Friday, July 01, 2011

Dominique's Dominos: Strauss-Kahn and Sexual Assault

July 1, 2011, 7:00 p.m. (with additions July 2, 3, 4, 5 and 6, 2011, including resolution of alleged UI football players' sexual assault, 2007)

[And as evidence that (a) the problems on college campuses continue, and (b) have been exacerbated by the predicted Strauss-Kahn outcome, here's an exchange on July 6, 2011, during Tom Ashbrook's "On Point" program:
Tom Ashbrook (TA): Andrew in [city]. Thanks for calling. You're on the air.
Andrew (A): Hi, Tom
TA: Hi.
A: Thanks for taking my call.
TA: Yes, sir.
A: The topic is relevant to my family at this time, and I have an inquiry for Professor Brenner, if she's able to assist.
A: My daughter, a few weeks ago, was assaulted sexually by a prominent basketball player at one of the two state universities here, . . .
TA: I'm sorry.
A: . . . who had been removed from another state university and was able to transfer in.

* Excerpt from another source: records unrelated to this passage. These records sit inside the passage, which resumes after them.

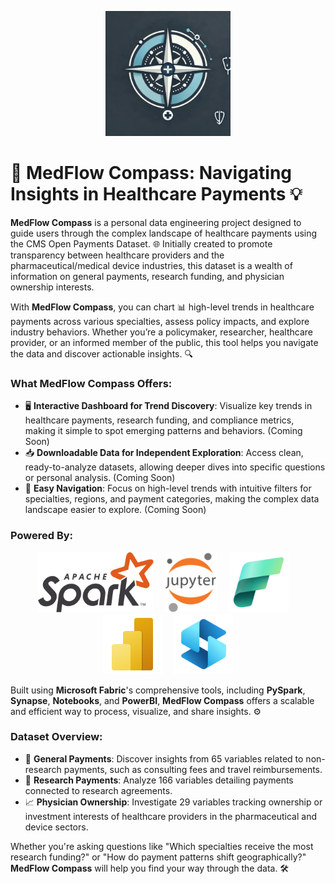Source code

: <p align="center">
  <img src="assets/medflow_compass.webp" alt="MedFlow Compass Logo" width="200px">
</p>

# 🧭 MedFlow Compass: Navigating Insights in Healthcare Payments 💡

**MedFlow Compass** is a personal data engineering project designed to guide users through the complex landscape of healthcare payments using the CMS Open Payments Dataset. 🌐 Initially created to promote transparency between healthcare providers and the pharmaceutical/medical device industries, this dataset is a wealth of information on general payments, research funding, and physician ownership interests.

With **MedFlow Compass**, you can chart 📊 high-level trends in healthcare payments across various specialties, assess policy impacts, and explore industry behaviors. Whether you’re a policymaker, researcher, healthcare provider, or an informed member of the public, this tool helps you navigate the data and discover actionable insights. 🔍

### What MedFlow Compass Offers:
- 🖥️ **Interactive Dashboard for Trend Discovery**: Visualize key trends in healthcare payments, research funding, and compliance metrics, making it simple to spot emerging patterns and behaviors. (Coming Soon)
- 📥 **Downloadable Data for Independent Exploration**: Access clean, ready-to-analyze datasets, allowing deeper dives into specific questions or personal analysis. (Coming Soon)
- 🚀 **Easy Navigation**: Focus on high-level trends with intuitive filters for specialties, regions, and payment categories, making the complex data landscape easier to explore. (Coming Soon)

### Powered By:

<p align="center">
  <img src="assets/256px-Apache_Spark_logo.svg.png" alt="Apache Spark" height="96px" style="margin-right: 15px;">
  <img src="assets/Jupyter_logo.svg" alt="Jupyter" height="96px" style="margin-right: 15px;">
  <img src="assets/fabric_48_color.png" alt="Microsoft Fabric" height="96px" style="margin-right: 15px;">
  <img src="assets/power_bi_32_color.png" alt="Power BI" height="96px" style="margin-right: 15px;">
  <img src="assets/synapse_48_color.png" alt="Synapse" height="96px">
</p>


Built using **Microsoft Fabric**'s comprehensive tools, including **PySpark**, **Synapse**, **Notebooks**, and **PowerBI**, **MedFlow Compass** offers a scalable and efficient way to process, visualize, and share insights. ⚙️

### Dataset Overview:
- 💼 **General Payments**: Discover insights from 65 variables related to non-research payments, such as consulting fees and travel reimbursements.
- 🧪 **Research Payments**: Analyze 166 variables detailing payments connected to research agreements.
- 📈 **Physician Ownership**: Investigate 29 variables tracking ownership or investment interests of healthcare providers in the pharmaceutical and device sectors.

Whether you're asking questions like "Which specialties receive the most research funding?" or "How do payment patterns shift geographically?" **MedFlow Compass** will help you find your way through the data. 🛠️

But my concern is, the university has closed its investigation based on a he-said-she-said type of scenario, which is very frustrating for our family. It obviously raises some concerns about the integrity of the university process. Being both involved with a state university and highly educated on matters of this type, I was wondering if the professor [guest, Professor Hannah Brenner, Michigan State University College of Law] has a suggestion on how we may proceed. My daughter is disinclined to go to law enforcement. Obviously, she does not want to become the maid in the New York City story.
TA: Right. . . .
Tom Ashbrook, "What Does the Dominique Strauss-Kahn Case Mean?" "On Point," WBUR-FM 90.9/NPR, July 6, 2011; Audio, 30:28-31:35.]

Dominique Strauss-Kahn's "mess on both sides"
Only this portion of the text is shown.